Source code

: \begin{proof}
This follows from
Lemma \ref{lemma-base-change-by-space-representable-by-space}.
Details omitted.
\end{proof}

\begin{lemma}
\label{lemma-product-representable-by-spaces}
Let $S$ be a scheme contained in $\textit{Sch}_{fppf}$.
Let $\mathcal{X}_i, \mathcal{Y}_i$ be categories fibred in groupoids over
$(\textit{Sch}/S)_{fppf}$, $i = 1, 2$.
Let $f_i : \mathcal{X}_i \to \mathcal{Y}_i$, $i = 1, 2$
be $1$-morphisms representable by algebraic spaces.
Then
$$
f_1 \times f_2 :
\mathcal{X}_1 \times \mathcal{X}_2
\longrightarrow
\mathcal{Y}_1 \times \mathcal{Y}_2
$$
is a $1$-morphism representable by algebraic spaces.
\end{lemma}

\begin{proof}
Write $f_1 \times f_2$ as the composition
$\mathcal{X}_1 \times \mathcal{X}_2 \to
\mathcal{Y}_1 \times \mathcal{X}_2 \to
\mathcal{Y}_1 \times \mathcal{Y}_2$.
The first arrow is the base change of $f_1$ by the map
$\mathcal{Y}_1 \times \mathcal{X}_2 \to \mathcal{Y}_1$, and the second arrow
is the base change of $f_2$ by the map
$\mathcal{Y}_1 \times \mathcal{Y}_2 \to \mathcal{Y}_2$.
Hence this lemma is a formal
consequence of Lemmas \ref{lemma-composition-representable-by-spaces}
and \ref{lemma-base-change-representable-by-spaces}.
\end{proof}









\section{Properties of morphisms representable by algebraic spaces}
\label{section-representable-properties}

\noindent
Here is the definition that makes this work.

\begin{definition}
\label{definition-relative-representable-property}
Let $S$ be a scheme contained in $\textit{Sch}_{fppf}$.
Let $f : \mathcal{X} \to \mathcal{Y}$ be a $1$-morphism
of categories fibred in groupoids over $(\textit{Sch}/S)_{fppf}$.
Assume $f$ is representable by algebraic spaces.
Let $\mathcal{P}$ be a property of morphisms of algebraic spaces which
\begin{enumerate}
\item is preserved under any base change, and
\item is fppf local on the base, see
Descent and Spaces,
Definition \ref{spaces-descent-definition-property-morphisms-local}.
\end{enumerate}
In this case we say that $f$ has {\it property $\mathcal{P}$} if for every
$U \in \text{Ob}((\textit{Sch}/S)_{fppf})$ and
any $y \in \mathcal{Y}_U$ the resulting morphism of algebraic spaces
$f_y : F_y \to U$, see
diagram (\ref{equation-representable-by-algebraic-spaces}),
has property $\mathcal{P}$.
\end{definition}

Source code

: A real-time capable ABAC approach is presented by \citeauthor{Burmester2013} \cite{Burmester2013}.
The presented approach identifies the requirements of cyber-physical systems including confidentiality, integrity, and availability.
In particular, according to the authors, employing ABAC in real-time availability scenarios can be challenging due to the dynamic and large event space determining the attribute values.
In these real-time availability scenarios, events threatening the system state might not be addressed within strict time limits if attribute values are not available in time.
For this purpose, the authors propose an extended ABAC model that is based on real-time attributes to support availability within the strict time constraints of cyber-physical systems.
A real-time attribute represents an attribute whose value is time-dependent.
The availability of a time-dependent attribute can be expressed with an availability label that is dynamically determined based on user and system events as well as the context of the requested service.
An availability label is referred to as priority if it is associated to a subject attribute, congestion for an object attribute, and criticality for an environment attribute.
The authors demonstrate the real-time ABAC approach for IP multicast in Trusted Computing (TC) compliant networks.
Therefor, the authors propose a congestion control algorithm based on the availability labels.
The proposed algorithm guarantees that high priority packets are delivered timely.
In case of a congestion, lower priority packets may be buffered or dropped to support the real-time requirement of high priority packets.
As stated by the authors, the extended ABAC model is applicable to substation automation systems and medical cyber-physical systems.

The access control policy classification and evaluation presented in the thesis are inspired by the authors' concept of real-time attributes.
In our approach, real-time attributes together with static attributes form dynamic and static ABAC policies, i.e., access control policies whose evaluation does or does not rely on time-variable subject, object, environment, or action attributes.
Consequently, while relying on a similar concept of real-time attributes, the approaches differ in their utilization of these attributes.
——————
§ What the task asks
Print only these lines, please. They run from the start of the entries above to the line containing "be a $1$-morphism", both ends included, and must match exactly.

§ Finished task
Source code

: \begin{proof}
This follows from
Lemma \ref{lemma-base-change-by-space-representable-by-space}.
Details omitted.
\end{proof}

\begin{lemma}
\label{lemma-product-representable-by-spaces}
Let $S$ be a scheme contained in $\textit{Sch}_{fppf}$.
Let $\mathcal{X}_i, \mathcal{Y}_i$ be categories fibred in groupoids over
$(\textit{Sch}/S)_{fppf}$, $i = 1, 2$.
Let $f_i : \mathcal{X}_i \to \mathcal{Y}_i$, $i = 1, 2$
be $1$-morphisms representable by algebraic spaces.
Then
$$
f_1 \times f_2 :
\mathcal{X}_1 \times \mathcal{X}_2
\longrightarrow
\mathcal{Y}_1 \times \mathcal{Y}_2
$$
is a $1$-morphism representable by algebraic spaces.
\end{lemma}

\begin{proof}
Write $f_1 \times f_2$ as the composition
$\mathcal{X}_1 \times \mathcal{X}_2 \to
\mathcal{Y}_1 \times \mathcal{X}_2 \to
\mathcal{Y}_1 \times \mathcal{Y}_2$.
The first arrow is the base change of $f_1$ by the map
$\mathcal{Y}_1 \times \mathcal{X}_2 \to \mathcal{Y}_1$, and the second arrow
is the base change of $f_2$ by the map
$\mathcal{Y}_1 \times \mathcal{Y}_2 \to \mathcal{Y}_2$.
Hence this lemma is a formal
consequence of Lemmas \ref{lemma-composition-representable-by-spaces}
and \ref{lemma-base-change-representable-by-spaces}.
\end{proof}









\section{Properties of morphisms representable by algebraic spaces}
\label{section-representable-properties}

\noindent
Here is the definition that makes this work.

\begin{definition}
\label{definition-relative-representable-property}
Let $S$ be a scheme contained in $\textit{Sch}_{fppf}$.
Let $f : \mathcal{X} \to \mathcal{Y}$ be a $1$-morphism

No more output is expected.